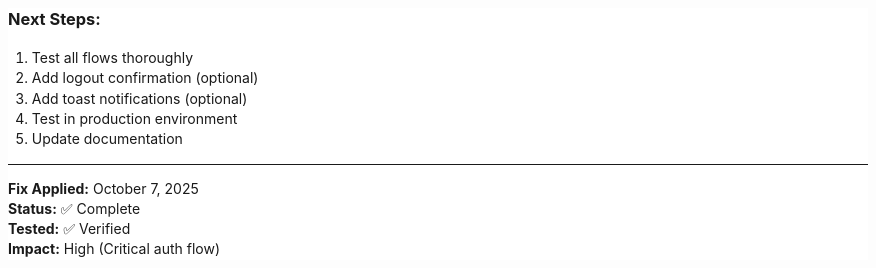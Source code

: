 ### Next Steps:

1. Test all flows thoroughly
2. Add logout confirmation (optional)
3. Add toast notifications (optional)
4. Test in production environment
5. Update documentation

---

**Fix Applied:** October 7, 2025  
**Status:** ✅ Complete  
**Tested:** ✅ Verified  
**Impact:** High (Critical auth flow)
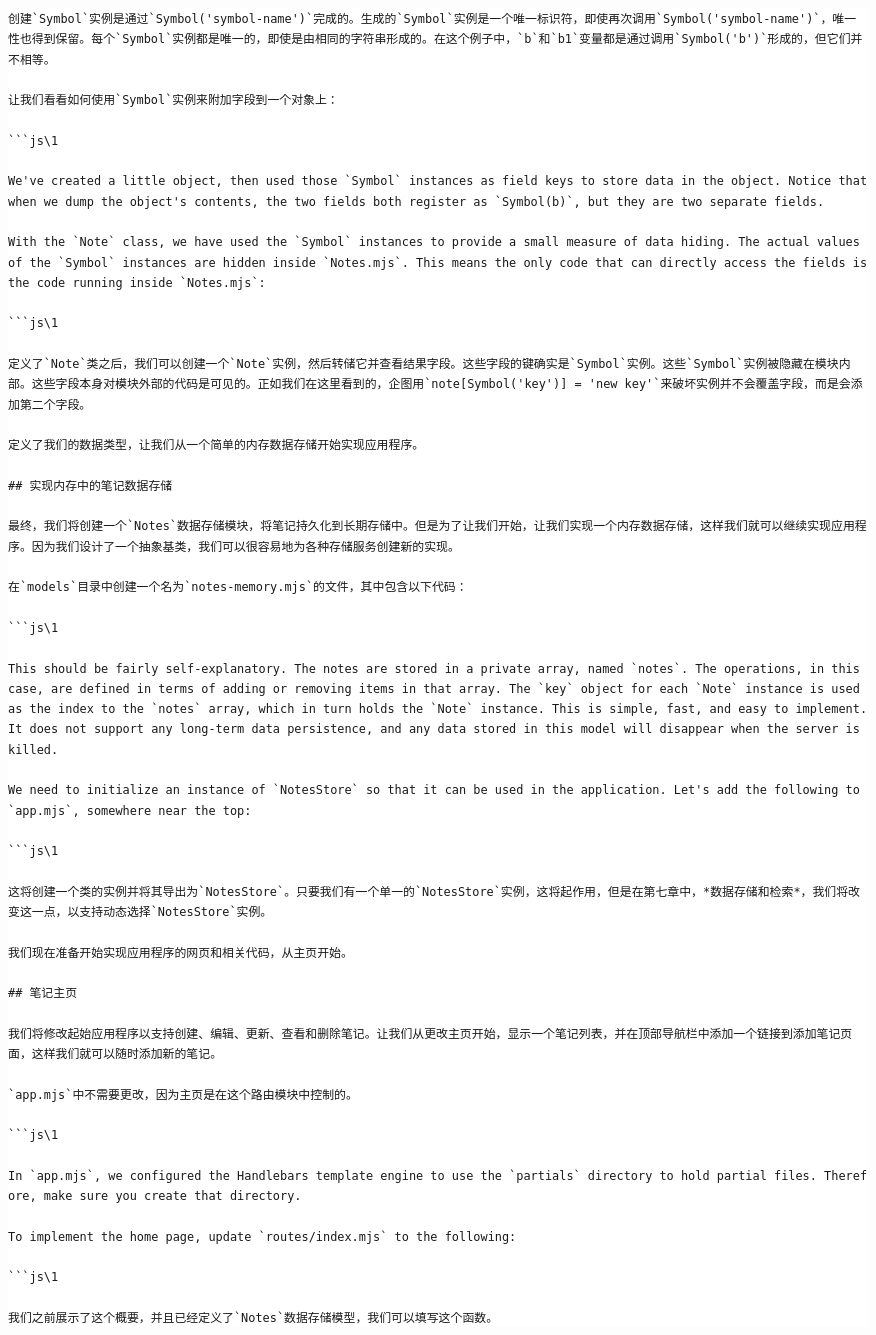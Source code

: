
 ```js\1
创建`Symbol`实例是通过`Symbol('symbol-name')`完成的。生成的`Symbol`实例是一个唯一标识符，即使再次调用`Symbol('symbol-name')`，唯一性也得到保留。每个`Symbol`实例都是唯一的，即使是由相同的字符串形成的。在这个例子中，`b`和`b1`变量都是通过调用`Symbol('b')`形成的，但它们并不相等。

让我们看看如何使用`Symbol`实例来附加字段到一个对象上：

```js\1

We've created a little object, then used those `Symbol` instances as field keys to store data in the object. Notice that when we dump the object's contents, the two fields both register as `Symbol(b)`, but they are two separate fields.

With the `Note` class, we have used the `Symbol` instances to provide a small measure of data hiding. The actual values of the `Symbol` instances are hidden inside `Notes.mjs`. This means the only code that can directly access the fields is the code running inside `Notes.mjs`:

```js\1

定义了`Note`类之后，我们可以创建一个`Note`实例，然后转储它并查看结果字段。这些字段的键确实是`Symbol`实例。这些`Symbol`实例被隐藏在模块内部。这些字段本身对模块外部的代码是可见的。正如我们在这里看到的，企图用`note[Symbol('key')] = 'new key'`来破坏实例并不会覆盖字段，而是会添加第二个字段。

定义了我们的数据类型，让我们从一个简单的内存数据存储开始实现应用程序。

## 实现内存中的笔记数据存储

最终，我们将创建一个`Notes`数据存储模块，将笔记持久化到长期存储中。但是为了让我们开始，让我们实现一个内存数据存储，这样我们就可以继续实现应用程序。因为我们设计了一个抽象基类，我们可以很容易地为各种存储服务创建新的实现。

在`models`目录中创建一个名为`notes-memory.mjs`的文件，其中包含以下代码：

```js\1

This should be fairly self-explanatory. The notes are stored in a private array, named `notes`. The operations, in this case, are defined in terms of adding or removing items in that array. The `key` object for each `Note` instance is used as the index to the `notes` array, which in turn holds the `Note` instance. This is simple, fast, and easy to implement. It does not support any long-term data persistence, and any data stored in this model will disappear when the server is killed.

We need to initialize an instance of `NotesStore` so that it can be used in the application. Let's add the following to `app.mjs`, somewhere near the top:

```js\1

这将创建一个类的实例并将其导出为`NotesStore`。只要我们有一个单一的`NotesStore`实例，这将起作用，但是在第七章中，*数据存储和检索*，我们将改变这一点，以支持动态选择`NotesStore`实例。

我们现在准备开始实现应用程序的网页和相关代码，从主页开始。

## 笔记主页

我们将修改起始应用程序以支持创建、编辑、更新、查看和删除笔记。让我们从更改主页开始，显示一个笔记列表，并在顶部导航栏中添加一个链接到添加笔记页面，这样我们就可以随时添加新的笔记。

`app.mjs`中不需要更改，因为主页是在这个路由模块中控制的。

```js\1

In `app.mjs`, we configured the Handlebars template engine to use the `partials` directory to hold partial files. Therefore, make sure you create that directory.

To implement the home page, update `routes/index.mjs` to the following:

```js\1

我们之前展示了这个概要，并且已经定义了`Notes`数据存储模型，我们可以填写这个函数。

```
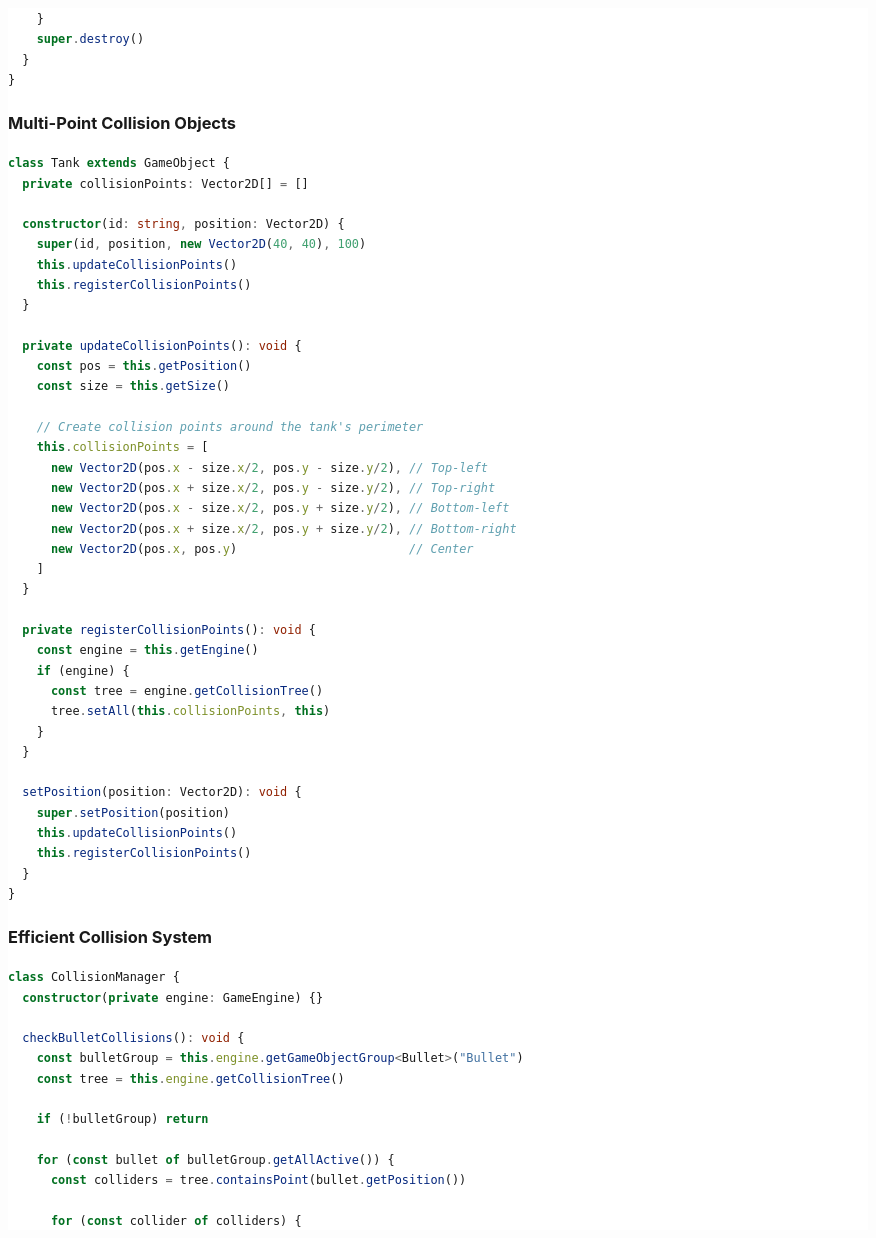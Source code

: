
 ```typescript
    }
    super.destroy()
  }
}
```

### Multi-Point Collision Objects

```typescript
class Tank extends GameObject {
  private collisionPoints: Vector2D[] = []
  
  constructor(id: string, position: Vector2D) {
    super(id, position, new Vector2D(40, 40), 100)
    this.updateCollisionPoints()
    this.registerCollisionPoints()
  }
  
  private updateCollisionPoints(): void {
    const pos = this.getPosition()
    const size = this.getSize()
    
    // Create collision points around the tank's perimeter
    this.collisionPoints = [
      new Vector2D(pos.x - size.x/2, pos.y - size.y/2), // Top-left
      new Vector2D(pos.x + size.x/2, pos.y - size.y/2), // Top-right  
      new Vector2D(pos.x - size.x/2, pos.y + size.y/2), // Bottom-left
      new Vector2D(pos.x + size.x/2, pos.y + size.y/2), // Bottom-right
      new Vector2D(pos.x, pos.y)                        // Center
    ]
  }
  
  private registerCollisionPoints(): void {
    const engine = this.getEngine()
    if (engine) {
      const tree = engine.getCollisionTree()
      tree.setAll(this.collisionPoints, this)
    }
  }
  
  setPosition(position: Vector2D): void {
    super.setPosition(position)
    this.updateCollisionPoints()
    this.registerCollisionPoints()
  }
}
```

### Efficient Collision System

```typescript
class CollisionManager {
  constructor(private engine: GameEngine) {}
  
  checkBulletCollisions(): void {
    const bulletGroup = this.engine.getGameObjectGroup<Bullet>("Bullet")
    const tree = this.engine.getCollisionTree()
    
    if (!bulletGroup) return
    
    for (const bullet of bulletGroup.getAllActive()) {
      const colliders = tree.containsPoint(bullet.getPosition())
      
      for (const collider of colliders) {
```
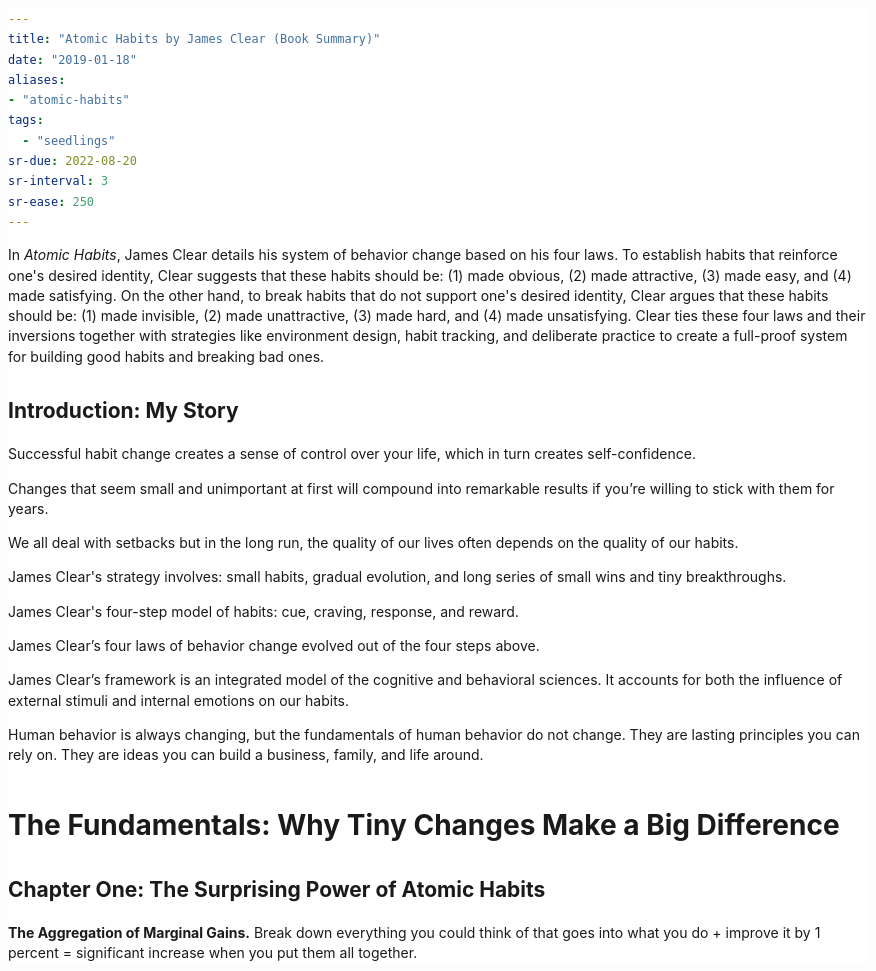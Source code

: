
 ```yaml
---
title: "Atomic Habits by James Clear (Book Summary)"
date: "2019-01-18"
aliases:
- "atomic-habits"
tags:
  - "seedlings"
sr-due: 2022-08-20
sr-interval: 3
sr-ease: 250
---
```


In _Atomic Habits_, James Clear details his system of behavior change based on his four laws. To establish habits that reinforce one's desired identity, Clear suggests that these habits should be: (1) made obvious, (2) made attractive, (3) made easy, and (4) made satisfying. On the other hand, to break habits that do not support one's desired identity, Clear argues that these habits should be: (1) made invisible, (2) made unattractive, (3) made hard, and (4) made unsatisfying. Clear ties these four laws and their inversions together with strategies like environment design, habit tracking, and deliberate practice to create a full-proof system for building good habits and breaking bad ones.

## Introduction: My Story

Successful habit change creates a sense of control over your life, which in turn creates self-confidence.

Changes that seem small and unimportant at first will compound into remarkable results if you’re willing to stick with them for years.

We all deal with setbacks but in the long run, the quality of our lives often depends on the quality of our habits.

James Clear's strategy involves: small habits, gradual evolution, and long series of small wins and tiny breakthroughs.

James Clear's four-step model of habits: cue, craving, response, and reward.

James Clear’s four laws of behavior change evolved out of the four steps above.

James Clear’s framework is an integrated model of the cognitive and behavioral sciences. It accounts for both the influence of external stimuli and internal emotions on our habits.

Human behavior is always changing, but the fundamentals of human behavior do not change. They are lasting principles you can rely on. They are ideas you can build a business, family, and life around.

# The Fundamentals: Why Tiny Changes Make a Big Difference

## Chapter One: The Surprising Power of Atomic Habits

**The Aggregation of Marginal Gains.** Break down everything you could think of that goes into what you do + improve it by 1 percent = significant increase when you put them all together.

********

Exercise objective
Copy the material verbatim. The pictures are not part of the copy.

Answer below
Source code

: ### Next Steps:

1. Test all flows thoroughly
2. Add logout confirmation (optional)
3. Add toast notifications (optional)
4. Test in production environment
5. Update documentation

---

**Fix Applied:** October 7, 2025  
**Status:** ✅ Complete  
**Tested:** ✅ Verified  
**Impact:** High (Critical auth flow)
Source code

:
 ```js\1
创建`Symbol`实例是通过`Symbol('symbol-name')`完成的。生成的`Symbol`实例是一个唯一标识符，即使再次调用`Symbol('symbol-name')`，唯一性也得到保留。每个`Symbol`实例都是唯一的，即使是由相同的字符串形成的。在这个例子中，`b`和`b1`变量都是通过调用`Symbol('b')`形成的，但它们并不相等。

让我们看看如何使用`Symbol`实例来附加字段到一个对象上：

```js\1

We've created a little object, then used those `Symbol` instances as field keys to store data in the object. Notice that when we dump the object's contents, the two fields both register as `Symbol(b)`, but they are two separate fields.

With the `Note` class, we have used the `Symbol` instances to provide a small measure of data hiding. The actual values of the `Symbol` instances are hidden inside `Notes.mjs`. This means the only code that can directly access the fields is the code running inside `Notes.mjs`:

```js\1

定义了`Note`类之后，我们可以创建一个`Note`实例，然后转储它并查看结果字段。这些字段的键确实是`Symbol`实例。这些`Symbol`实例被隐藏在模块内部。这些字段本身对模块外部的代码是可见的。正如我们在这里看到的，企图用`note[Symbol('key')] = 'new key'`来破坏实例并不会覆盖字段，而是会添加第二个字段。

定义了我们的数据类型，让我们从一个简单的内存数据存储开始实现应用程序。

## 实现内存中的笔记数据存储

最终，我们将创建一个`Notes`数据存储模块，将笔记持久化到长期存储中。但是为了让我们开始，让我们实现一个内存数据存储，这样我们就可以继续实现应用程序。因为我们设计了一个抽象基类，我们可以很容易地为各种存储服务创建新的实现。

在`models`目录中创建一个名为`notes-memory.mjs`的文件，其中包含以下代码：

```js\1

This should be fairly self-explanatory. The notes are stored in a private array, named `notes`. The operations, in this case, are defined in terms of adding or removing items in that array. The `key` object for each `Note` instance is used as the index to the `notes` array, which in turn holds the `Note` instance. This is simple, fast, and easy to implement. It does not support any long-term data persistence, and any data stored in this model will disappear when the server is killed.

We need to initialize an instance of `NotesStore` so that it can be used in the application. Let's add the following to `app.mjs`, somewhere near the top:

```js\1

这将创建一个类的实例并将其导出为`NotesStore`。只要我们有一个单一的`NotesStore`实例，这将起作用，但是在第七章中，*数据存储和检索*，我们将改变这一点，以支持动态选择`NotesStore`实例。

我们现在准备开始实现应用程序的网页和相关代码，从主页开始。

## 笔记主页

我们将修改起始应用程序以支持创建、编辑、更新、查看和删除笔记。让我们从更改主页开始，显示一个笔记列表，并在顶部导航栏中添加一个链接到添加笔记页面，这样我们就可以随时添加新的笔记。

`app.mjs`中不需要更改，因为主页是在这个路由模块中控制的。

```js\1

In `app.mjs`, we configured the Handlebars template engine to use the `partials` directory to hold partial files. Therefore, make sure you create that directory.

To implement the home page, update `routes/index.mjs` to the following:

```js\1

我们之前展示了这个概要，并且已经定义了`Notes`数据存储模型，我们可以填写这个函数。

```
Source code

:
 ```typescript
    }
    super.destroy()
  }
}
```

### Multi-Point Collision Objects

```typescript
class Tank extends GameObject {
  private collisionPoints: Vector2D[] = []
  
  constructor(id: string, position: Vector2D) {
    super(id, position, new Vector2D(40, 40), 100)
    this.updateCollisionPoints()
    this.registerCollisionPoints()
  }
  
  private updateCollisionPoints(): void {
    const pos = this.getPosition()
    const size = this.getSize()
    
    // Create collision points around the tank's perimeter
    this.collisionPoints = [
      new Vector2D(pos.x - size.x/2, pos.y - size.y/2), // Top-left
      new Vector2D(pos.x + size.x/2, pos.y - size.y/2), // Top-right  
      new Vector2D(pos.x - size.x/2, pos.y + size.y/2), // Bottom-left
      new Vector2D(pos.x + size.x/2, pos.y + size.y/2), // Bottom-right
      new Vector2D(pos.x, pos.y)                        // Center
    ]
  }
  
  private registerCollisionPoints(): void {
    const engine = this.getEngine()
    if (engine) {
      const tree = engine.getCollisionTree()
      tree.setAll(this.collisionPoints, this)
    }
  }
  
  setPosition(position: Vector2D): void {
    super.setPosition(position)
    this.updateCollisionPoints()
    this.registerCollisionPoints()
  }
}
```

### Efficient Collision System

```typescript
class CollisionManager {
  constructor(private engine: GameEngine) {}
  
  checkBulletCollisions(): void {
    const bulletGroup = this.engine.getGameObjectGroup<Bullet>("Bullet")
    const tree = this.engine.getCollisionTree()
    
    if (!bulletGroup) return
    
    for (const bullet of bulletGroup.getAllActive()) {
      const colliders = tree.containsPoint(bullet.getPosition())
      
      for (const collider of colliders) {
```
Source code

:
 ```yaml
---
title: "Atomic Habits by James Clear (Book Summary)"
date: "2019-01-18"
aliases:
- "atomic-habits"
tags:
  - "seedlings"
sr-due: 2022-08-20
sr-interval: 3
sr-ease: 250
---
```


In _Atomic Habits_, James Clear details his system of behavior change based on his four laws. To establish habits that reinforce one's desired identity, Clear suggests that these habits should be: (1) made obvious, (2) made attractive, (3) made easy, and (4) made satisfying. On the other hand, to break habits that do not support one's desired identity, Clear argues that these habits should be: (1) made invisible, (2) made unattractive, (3) made hard, and (4) made unsatisfying. Clear ties these four laws and their inversions together with strategies like environment design, habit tracking, and deliberate practice to create a full-proof system for building good habits and breaking bad ones.

## Introduction: My Story

Successful habit change creates a sense of control over your life, which in turn creates self-confidence.

Changes that seem small and unimportant at first will compound into remarkable results if you’re willing to stick with them for years.

We all deal with setbacks but in the long run, the quality of our lives often depends on the quality of our habits.

James Clear's strategy involves: small habits, gradual evolution, and long series of small wins and tiny breakthroughs.

James Clear's four-step model of habits: cue, craving, response, and reward.

James Clear’s four laws of behavior change evolved out of the four steps above.

James Clear’s framework is an integrated model of the cognitive and behavioral sciences. It accounts for both the influence of external stimuli and internal emotions on our habits.

Human behavior is always changing, but the fundamentals of human behavior do not change. They are lasting principles you can rely on. They are ideas you can build a business, family, and life around.

# The Fundamentals: Why Tiny Changes Make a Big Difference

## Chapter One: The Surprising Power of Atomic Habits

**The Aggregation of Marginal Gains.** Break down everything you could think of that goes into what you do + improve it by 1 percent = significant increase when you put them all together.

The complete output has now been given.